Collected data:
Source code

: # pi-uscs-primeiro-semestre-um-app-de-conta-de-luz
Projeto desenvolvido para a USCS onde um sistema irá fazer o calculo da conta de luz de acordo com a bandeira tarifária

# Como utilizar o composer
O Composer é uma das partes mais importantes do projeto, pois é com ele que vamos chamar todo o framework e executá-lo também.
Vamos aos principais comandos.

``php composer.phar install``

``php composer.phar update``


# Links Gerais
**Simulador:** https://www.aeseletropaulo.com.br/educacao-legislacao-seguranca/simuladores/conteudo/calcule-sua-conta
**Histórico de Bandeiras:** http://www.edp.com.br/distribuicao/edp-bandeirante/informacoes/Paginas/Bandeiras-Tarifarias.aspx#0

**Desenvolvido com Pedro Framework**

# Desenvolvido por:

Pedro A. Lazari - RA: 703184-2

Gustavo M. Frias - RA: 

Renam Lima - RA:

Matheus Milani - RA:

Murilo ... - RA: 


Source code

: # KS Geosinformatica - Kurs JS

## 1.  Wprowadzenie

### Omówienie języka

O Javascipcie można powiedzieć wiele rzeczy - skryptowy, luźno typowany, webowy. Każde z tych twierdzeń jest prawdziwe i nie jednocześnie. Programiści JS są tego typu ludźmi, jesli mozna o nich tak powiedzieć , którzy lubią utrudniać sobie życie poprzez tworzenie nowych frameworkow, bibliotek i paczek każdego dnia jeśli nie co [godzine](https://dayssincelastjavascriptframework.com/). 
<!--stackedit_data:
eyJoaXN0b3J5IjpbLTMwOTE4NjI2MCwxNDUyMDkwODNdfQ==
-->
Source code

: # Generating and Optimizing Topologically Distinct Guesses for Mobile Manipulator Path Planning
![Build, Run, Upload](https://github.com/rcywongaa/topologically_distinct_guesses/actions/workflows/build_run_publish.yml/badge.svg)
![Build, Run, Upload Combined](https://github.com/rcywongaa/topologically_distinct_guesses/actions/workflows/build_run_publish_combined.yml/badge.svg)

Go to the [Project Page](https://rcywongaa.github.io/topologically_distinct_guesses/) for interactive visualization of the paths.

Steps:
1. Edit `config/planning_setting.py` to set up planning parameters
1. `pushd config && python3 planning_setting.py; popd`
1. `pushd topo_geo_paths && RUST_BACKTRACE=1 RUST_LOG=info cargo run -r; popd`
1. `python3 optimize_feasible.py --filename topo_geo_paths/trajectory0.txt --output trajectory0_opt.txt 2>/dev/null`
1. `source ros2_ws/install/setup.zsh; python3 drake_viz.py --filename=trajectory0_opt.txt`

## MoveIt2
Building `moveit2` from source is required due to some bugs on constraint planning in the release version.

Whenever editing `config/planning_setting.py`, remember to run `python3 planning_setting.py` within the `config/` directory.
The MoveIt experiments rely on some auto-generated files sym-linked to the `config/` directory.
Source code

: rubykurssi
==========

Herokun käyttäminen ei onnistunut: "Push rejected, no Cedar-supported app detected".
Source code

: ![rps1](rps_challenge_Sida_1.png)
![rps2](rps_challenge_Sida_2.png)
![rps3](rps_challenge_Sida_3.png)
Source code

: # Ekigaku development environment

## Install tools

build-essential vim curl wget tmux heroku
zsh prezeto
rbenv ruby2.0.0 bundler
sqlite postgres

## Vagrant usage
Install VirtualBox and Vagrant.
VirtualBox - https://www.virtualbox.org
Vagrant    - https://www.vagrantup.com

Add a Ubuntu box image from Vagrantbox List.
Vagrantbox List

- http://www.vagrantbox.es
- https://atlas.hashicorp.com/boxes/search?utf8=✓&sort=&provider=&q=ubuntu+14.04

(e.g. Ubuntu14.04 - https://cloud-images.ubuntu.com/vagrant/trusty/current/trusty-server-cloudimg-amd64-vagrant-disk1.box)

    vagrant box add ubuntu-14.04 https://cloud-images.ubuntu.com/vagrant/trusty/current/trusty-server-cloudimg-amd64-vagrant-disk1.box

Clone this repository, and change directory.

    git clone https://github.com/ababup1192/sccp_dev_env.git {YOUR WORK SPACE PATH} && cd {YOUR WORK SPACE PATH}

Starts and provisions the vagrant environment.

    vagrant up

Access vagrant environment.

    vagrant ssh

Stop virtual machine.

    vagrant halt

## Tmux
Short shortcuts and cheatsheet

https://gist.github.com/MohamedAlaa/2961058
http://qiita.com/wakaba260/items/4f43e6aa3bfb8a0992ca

◆ Task to carry out:
Write the whole of the data out again exactly as it stands.

◆ Answer to this problem:
Source code

: # pi-uscs-primeiro-semestre-um-app-de-conta-de-luz
Projeto desenvolvido para a USCS onde um sistema irá fazer o calculo da conta de luz de acordo com a bandeira tarifária

# Como utilizar o composer
O Composer é uma das partes mais importantes do projeto, pois é com ele que vamos chamar todo o framework e executá-lo também.
Vamos aos principais comandos.

``php composer.phar install``

``php composer.phar update``


# Links Gerais
**Simulador:** https://www.aeseletropaulo.com.br/educacao-legislacao-seguranca/simuladores/conteudo/calcule-sua-conta
**Histórico de Bandeiras:** http://www.edp.com.br/distribuicao/edp-bandeirante/informacoes/Paginas/Bandeiras-Tarifarias.aspx#0

**Desenvolvido com Pedro Framework**

# Desenvolvido por:

Pedro A. Lazari - RA: 703184-2

Gustavo M. Frias - RA: 

Renam Lima - RA:

Matheus Milani - RA:

Murilo ... - RA: 


Source code

: # KS Geosinformatica - Kurs JS

## 1.  Wprowadzenie

### Omówienie języka

O Javascipcie można powiedzieć wiele rzeczy - skryptowy, luźno typowany, webowy. Każde z tych twierdzeń jest prawdziwe i nie jednocześnie. Programiści JS są tego typu ludźmi, jesli mozna o nich tak powiedzieć , którzy lubią utrudniać sobie życie poprzez tworzenie nowych frameworkow, bibliotek i paczek każdego dnia jeśli nie co [godzine](https://dayssincelastjavascriptframework.com/). 
<!--stackedit_data:
eyJoaXN0b3J5IjpbLTMwOTE4NjI2MCwxNDUyMDkwODNdfQ==
-->
Source code

: # Generating and Optimizing Topologically Distinct Guesses for Mobile Manipulator Path Planning
![Build, Run, Upload](https://github.com/rcywongaa/topologically_distinct_guesses/actions/workflows/build_run_publish.yml/badge.svg)
![Build, Run, Upload Combined](https://github.com/rcywongaa/topologically_distinct_guesses/actions/workflows/build_run_publish_combined.yml/badge.svg)

Go to the [Project Page](https://rcywongaa.github.io/topologically_distinct_guesses/) for interactive visualization of the paths.

Steps:
1. Edit `config/planning_setting.py` to set up planning parameters
1. `pushd config && python3 planning_setting.py; popd`
1. `pushd topo_geo_paths && RUST_BACKTRACE=1 RUST_LOG=info cargo run -r; popd`
1. `python3 optimize_feasible.py --filename topo_geo_paths/trajectory0.txt --output trajectory0_opt.txt 2>/dev/null`
1. `source ros2_ws/install/setup.zsh; python3 drake_viz.py --filename=trajectory0_opt.txt`

## MoveIt2
Building `moveit2` from source is required due to some bugs on constraint planning in the release version.

Whenever editing `config/planning_setting.py`, remember to run `python3 planning_setting.py` within the `config/` directory.
The MoveIt experiments rely on some auto-generated files sym-linked to the `config/` directory.
Source code

: rubykurssi
==========

Herokun käyttäminen ei onnistunut: "Push rejected, no Cedar-supported app detected".
Source code

: ![rps1](rps_challenge_Sida_1.png)
![rps2](rps_challenge_Sida_2.png)
![rps3](rps_challenge_Sida_3.png)
Source code

: # Ekigaku development environment

## Install tools

build-essential vim curl wget tmux heroku
zsh prezeto
rbenv ruby2.0.0 bundler
sqlite postgres

## Vagrant usage
Install VirtualBox and Vagrant.
VirtualBox - https://www.virtualbox.org
Vagrant    - https://www.vagrantup.com

Add a Ubuntu box image from Vagrantbox List.
Vagrantbox List

- http://www.vagrantbox.es
- https://atlas.hashicorp.com/boxes/search?utf8=✓&sort=&provider=&q=ubuntu+14.04

(e.g. Ubuntu14.04 - https://cloud-images.ubuntu.com/vagrant/trusty/current/trusty-server-cloudimg-amd64-vagrant-disk1.box)

    vagrant box add ubuntu-14.04 https://cloud-images.ubuntu.com/vagrant/trusty/current/trusty-server-cloudimg-amd64-vagrant-disk1.box

Clone this repository, and change directory.

    git clone https://github.com/ababup1192/sccp_dev_env.git {YOUR WORK SPACE PATH} && cd {YOUR WORK SPACE PATH}

Starts and provisions the vagrant environment.

    vagrant up

Access vagrant environment.

    vagrant ssh

Stop virtual machine.

    vagrant halt

## Tmux
Short shortcuts and cheatsheet

https://gist.github.com/MohamedAlaa/2961058
http://qiita.com/wakaba260/items/4f43e6aa3bfb8a0992ca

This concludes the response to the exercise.